Adopt and Institute Leadership

♦ The job of management is not supervision, but leadership.

♦ Statistical methods are vital as an aid to all involved in leadership.  

♦ The required transformation of Western management requires that managers be leaders.  Today, there's too much management and not enough leadership!

♦ The leader removes barriers to joy in work.  Joy is a critical factor in any work environment that cannot be measured, but nonetheless must be managed.

♦ Dr. Deming long insisted that the most important measures facing American management are unknown and unknowable.  He asked, for example, "How much business does a happy customer bring in to you?  Nobody knows.  What is the value of the satisfied customer? Nobody knows.  What is the cost of the dissatisfied customer?  Nobody knows.  How much business does the dissatisfied customer drive away?  Nobody knows.  There is conjecture; but nobody knows."

♦ Consider how often one hears the saying, "If you can't measure it, you can't manage it."  It was a mantra in my graduate business school studies.  I continue to hear it from many Black Belts and other advocates of so-called Six Sigma.  Despite what they claim, the most important measures facing American management are unknown and unknowable.  After all, what is the cost of the untrained employee, working in fear?  Can't be measured; must nonetheless be managed.

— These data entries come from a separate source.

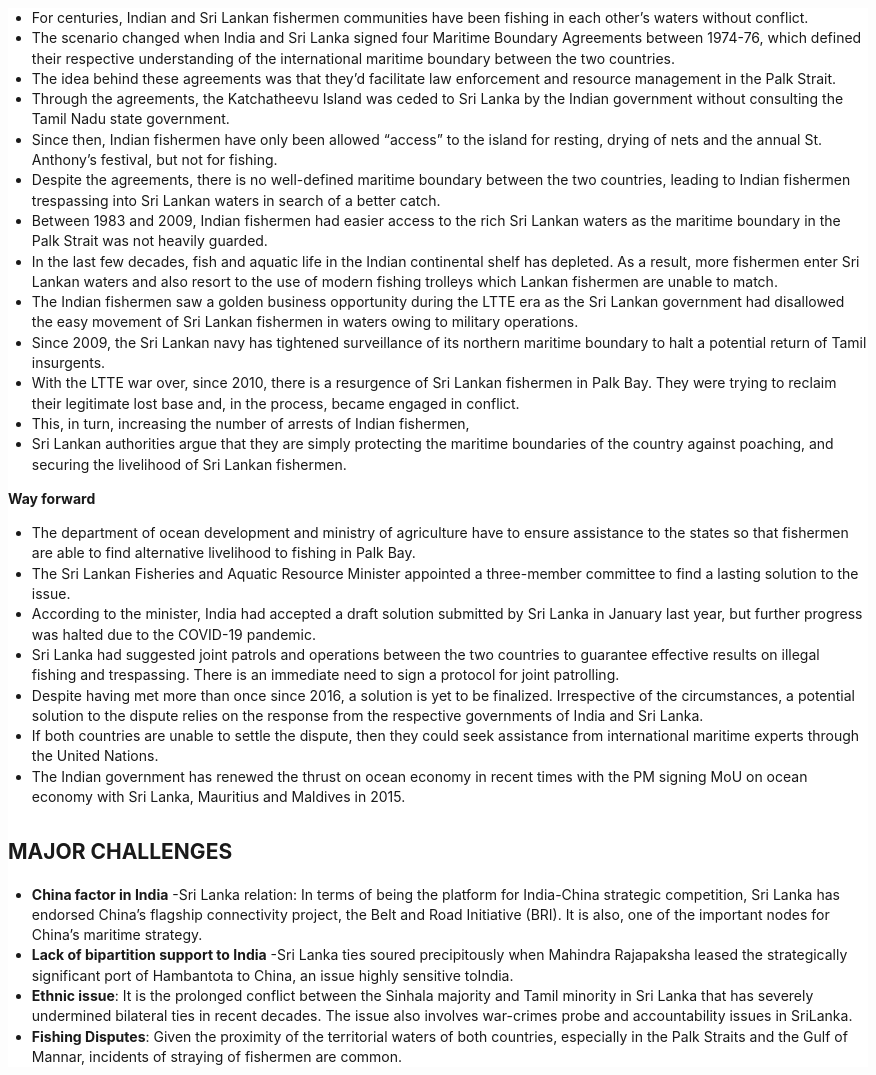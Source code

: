 -   For centuries, Indian and Sri Lankan fishermen communities have been fishing in each other’s waters without conflict.
-   The scenario changed when India and Sri Lanka signed four Maritime Boundary Agreements between 1974-76, which defined their respective understanding of the international maritime boundary between the two countries.
-   The idea behind these agreements was that they’d facilitate law enforcement and resource management in the Palk Strait.
-   Through the agreements, the Katchatheevu Island was ceded to Sri Lanka by the Indian government without consulting the Tamil Nadu state government.
-   Since then, Indian fishermen have only been allowed “access” to the island for resting, drying of nets and the annual St. Anthony’s festival, but not for fishing.
-   Despite the agreements, there is no well-defined maritime boundary between the two countries, leading to Indian fishermen trespassing into Sri Lankan waters in search of a better catch.
-   Between 1983 and 2009, Indian fishermen had easier access to the rich Sri Lankan waters as the maritime boundary in the Palk Strait was not heavily guarded.
-   In the last few decades, fish and aquatic life in the Indian continental shelf has depleted. As a result, more fishermen enter Sri Lankan waters and also resort to the use of modern fishing trolleys which Lankan fishermen are unable to match.
-   The Indian fishermen saw a golden business opportunity during the LTTE era as the Sri Lankan government had disallowed the easy movement of Sri Lankan fishermen in waters owing to military operations.
-   Since 2009, the Sri Lankan navy has tightened surveillance of its northern maritime boundary to halt a potential return of Tamil insurgents.
-   With the LTTE war over, since 2010, there is a resurgence of Sri Lankan fishermen in Palk Bay. They were trying to reclaim their legitimate lost base and, in the process, became engaged in conflict.
-   This, in turn, increasing the number of arrests of Indian fishermen,
-   Sri Lankan authorities argue that they are simply protecting the maritime boundaries of the country against poaching, and securing the livelihood of Sri Lankan fishermen.

**Way forward**

-   The department of ocean development and ministry of agriculture have to ensure assistance to the states so that fishermen are able to find alternative livelihood to fishing in Palk Bay.
-   The Sri Lankan Fisheries and Aquatic Resource Minister appointed a three-member committee to find a lasting solution to the issue.
-   According to the minister, India had accepted a draft solution submitted by Sri Lanka in January last year, but further progress was halted due to the COVID-19 pandemic.
-   Sri Lanka had suggested joint patrols and operations between the two countries to guarantee effective results on illegal fishing and trespassing. There is an immediate need to sign a protocol for joint patrolling.
-   Despite having met more than once since 2016, a solution is yet to be finalized. Irrespective of the circumstances, a potential solution to the dispute relies on the response from the respective governments of India and Sri Lanka.
-   If both countries are unable to settle the dispute, then they could seek assistance from international maritime experts through the United Nations.
-   The Indian government has renewed the thrust on ocean economy in recent times with the PM signing MoU on ocean economy with Sri Lanka, Mauritius and Maldives in 2015.

## MAJOR CHALLENGES 
-   **China factor in India** -Sri Lanka relation: In terms of being the platform for India-China strategic competition, Sri Lanka has endorsed China’s flagship connectivity project, the Belt and Road Initiative (BRI). It is also, one of the important nodes for China’s maritime strategy.
-   **Lack of bipartition support to India** -Sri Lanka ties soured precipitously when Mahindra Rajapaksha leased the strategically significant port of Hambantota to China, an issue highly sensitive toIndia.
-   **Ethnic issue**: It is the prolonged conflict between the Sinhala majority and Tamil minority in Sri Lanka that has severely undermined bilateral ties in recent decades. The issue also involves war-crimes probe and accountability issues in SriLanka.
-   **Fishing Disputes**: Given the proximity of the territorial waters of both countries, especially in the Palk Straits and the Gulf of Mannar, incidents of straying of fishermen are common.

♦ If workers suffer barriers to their right to joy in work, it is lowering productivity and efficiency every hour of every work day.  And it has nothing to do with labor utilization versus internal standard; nothing to do with capital equipment utilization versus internal standard; nothing to do with production efficiency versus internal standard; nothing to do with any of these numbers managers monitor out of concern for productivity and efficiency.

♦ The leader need not always have numbers in order to manage.  The leader has profound knowledge.  The leader understands psychology.

♦ Leaders also understand variation.  They can differentiate between common cause variation and special cause variation.  Common causes produce outcomes that are different, but not significantly different.  Special causes produce outcomes that are not different, they're significantly different.

♦ The leader uses systems thinking, statistical thinking and statistical calculation to determine who, if anyone, is outside the system on the good side, outside the system on the poor side, or belonging to a system.

♦ The leader understands that if he or she were to take ten people out into the parking lot and time them in a 40-yard dash, five will come out equal to or above average and five will come out equal to or below average.  There's nothing special about the above-average or the below-average performers.  That's normal.  The leader understands that.

♦ The challenge facing leadership is prediction and influence of the future -- not merely knowing the score.  For example, how can one predict that a third grader will be a success in life (A+ student)?  Mediocre (C)?  Failure (F)?  How could one possibly know?

♦ Leaders work to improve the system in which they and their people work.  

♦ The leader creates trust.  The leader forgives a mistake.

♦ The leader listens and learns.

Especially in the West, leaders are heroes -- great men (an occasionally women) who "rise to the fore" in times of crisis.  Our prevailing leadership myths are still captured by the image of the captain of the cavalry leading the charge to rescue the settlers.  So long as such myths exist, they reinforce a focus on short-term events rather than on systemic forces.

Notes

W. E. Deming, Out of the Crisis, MIT Center for Advanced Engineering Study, Cambridge, MA (1986), pp. 54-59.

J. F. Leonard, The New Philosophy for K-12 Education: A Deming Framework for Transforming America's Schools, ASQ Quality Press, Milwaukee, WI (1996), pp. 202-207.

Management's Five Deadly Diseases: A Conversation with Dr. W. Edwards Deming, Encyclopaedia Brittannica Educational Corporation, Lake Orion, MI (1984), videocassette.

P. Senge, The Fifth Discipline: The Art and Practice of the Learning Organization, Doubleday, New York, NY (1990), p. 340.